Many people wrongly assume that forecasts are not possible in a changing environment. Every environment is changing, and a good forecasting model captures the way in which things are changing. Sometimes, there will be no data available at all. For example, we may wish to forecast the sales of a new product in its first year, but there are obviously no data to work with. Forecasting should be an integral part of the decision-making activities of management, as it can play an important role in many areas of a company.

Which are the forecasts that are needed?

If forecasts are required for items in a manufacturing environment, it is necessary to ask whether forecasts are needed for:

  • every product line, or for groups of products?

  • every sales outlet, or for outlets grouped by region, or only for total sales?

  • weekly data, monthly data or annual data?

Will forecasts be required for one month in advance, for 6 months, or for ten years? How frequently are forecasts required?

Quantitative forecasting can be applied when two conditions are satisfied:

  1. Numerical information about the past is available

  2. It is reasonable to assume that some aspects of the past patterns will continue into the future

When forecasting time series data, the aim is to estimate how the sequence of observations will continue into the future. The simplest time series forecasting methods use only information on the variable to be forecast, and make no attempt to discover the factors that affect its behaviour. Therefore, they will extrapolate trend and seasonal patterns, but they ignore all other information such as marketing initiatives, competitor activity, changes in economic conditions, and so on. Time series models used for forecasting include decomposition models, exponential smoothing models and ARIMA models.

An explanatory model helps explain what causes the variation in what need to be forecasted. An “error” term as an argument allows for random variation and the effects of relevant variables that are not included in the model.

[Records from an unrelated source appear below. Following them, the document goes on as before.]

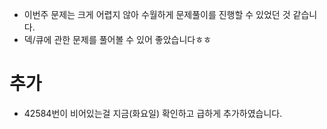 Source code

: - 이번주 문제는 크게 어렵지 않아 수월하게 문제풀이를 진행할 수 있었던 것 같습니다.
- 덱/큐에 관한 문제를 풀어볼 수 있어 좋았습니다ㅎㅎ

# 추가 
- 42584번이 비어있는걸 지금(화요일) 확인하고 급하게 추가하였습니다. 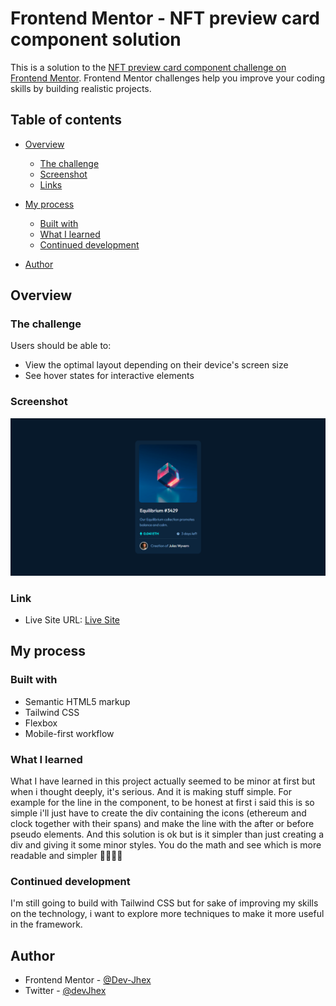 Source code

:# Frontend Mentor - NFT preview card component solution

This is a solution to the [NFT preview card component challenge on Frontend Mentor](https://www.frontendmentor.io/challenges/nft-preview-card-component-SbdUL_w0U). Frontend Mentor challenges help you improve your coding skills by building realistic projects. 

## Table of contents

- [Overview](#overview)
  - [The challenge](#the-challenge)
  - [Screenshot](#screenshot)
  - [Links](#links)
- [My process](#my-process)
  - [Built with](#built-with)
  - [What I learned](#what-i-learned)
  - [Continued development](#continued-development)

- [Author](#author)



## Overview

### The challenge

Users should be able to:

- View the optimal layout depending on their device's screen size
- See hover states for interactive elements

### Screenshot

![My Solution](./design/Solution.png)

### Link
- Live Site URL: [Live Site](https://devjhex-nft-card.netlify.app/)

## My process

### Built with

- Semantic HTML5 markup
- Tailwind CSS
- Flexbox
- Mobile-first workflow

### What I learned
What I have learned in this project actually seemed to be minor at first but when i thought deeply, it's serious. And it is making stuff simple. For example for the line in the component, to be honest at first i said this is so simple i'll just have to create the div containing the icons (ethereum and clock together with their spans) and make the line with the after or before pseudo elements. And this solution is ok but is it simpler than just creating a div and giving it some minor styles. You do the math and see which is more readable and simpler 👩‍💻👩‍💻


### Continued development
I'm still going to build with Tailwind CSS but for sake of improving my skills on the technology, i want to explore more techniques to make it more useful in the framework.



## Author
- Frontend Mentor - [@Dev-Jhex](https://www.frontendmentor.io/profile/Dev-Jhex)
- Twitter - [@devJhex](https://www.twitter.com/devJhex)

Progress of ED model (electricity demand) can look like:

\[ED=f(current\ temperature,\ strength\ of\ economy,\ population,\ time\ of\ day,\ day\ of\ work,\ error)\] \[ED_{t+1} = f(ED_t, ED_{t-1}, ED_{t-2}, ED_{t-3},..., error)\] \[ED_{t+1} = f(ED_t,\ current\ temperature,\ time\ of\ day,\ day\ of\ work,\ error)\]

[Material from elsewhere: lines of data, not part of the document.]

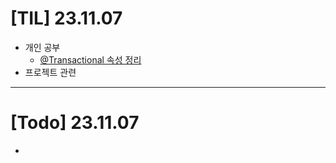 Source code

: # [TIL] 23.11.07
* 개인 공부
  * [@Transactional 속성 정리](../spring_study/트랜잭션_속성.md)
* 프로젝트 관련
---

# [Todo] 23.11.07
* 


  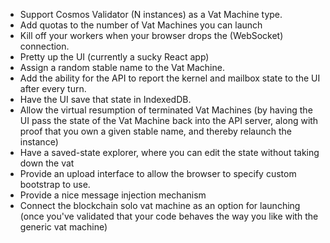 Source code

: 
* Support Cosmos Validator (N instances) as a Vat Machine type.
* Add quotas to the number of Vat Machines you can launch
* Kill off your workers when your browser drops the (WebSocket) connection.
* Pretty up the UI (currently a sucky React app)
* Assign a random stable name to the Vat Machine.
* Add the ability for the API to report the kernel and mailbox state to the UI after every turn.
* Have the UI save that state in IndexedDB.
* Allow the virtual resumption of terminated Vat Machines (by having the UI pass the state of the Vat Machine back into the API server, along with proof that you own a given stable name, and thereby relaunch the instance)
* Have a saved-state explorer, where you can edit the state without taking down the vat
* Provide an upload interface to allow the browser to specify custom bootstrap to use.
* Provide a nice message injection mechanism
* Connect the blockchain solo vat machine as an option for launching (once you've validated that your code behaves the way you like with the generic vat machine)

These types of “mixed models” have been given various names in different disciplines. They are known as dynamic regression models, panel data models, longitudinal models, transfer function models, and linear system models (assuming that f is linear).

An explanatory model is useful because it incorporates information about other variables, rather than only historical values of the variable to be forecast. However, there are several reasons a forecaster might select a time series model rather than an explanatory or mixed model.

The basic steps in a forecasting task

Step 1: Problem definition

A forecaster needs to spend time talking to everyone who will be involved in collecting data, maintaining databases, and using the forecasts for future planning.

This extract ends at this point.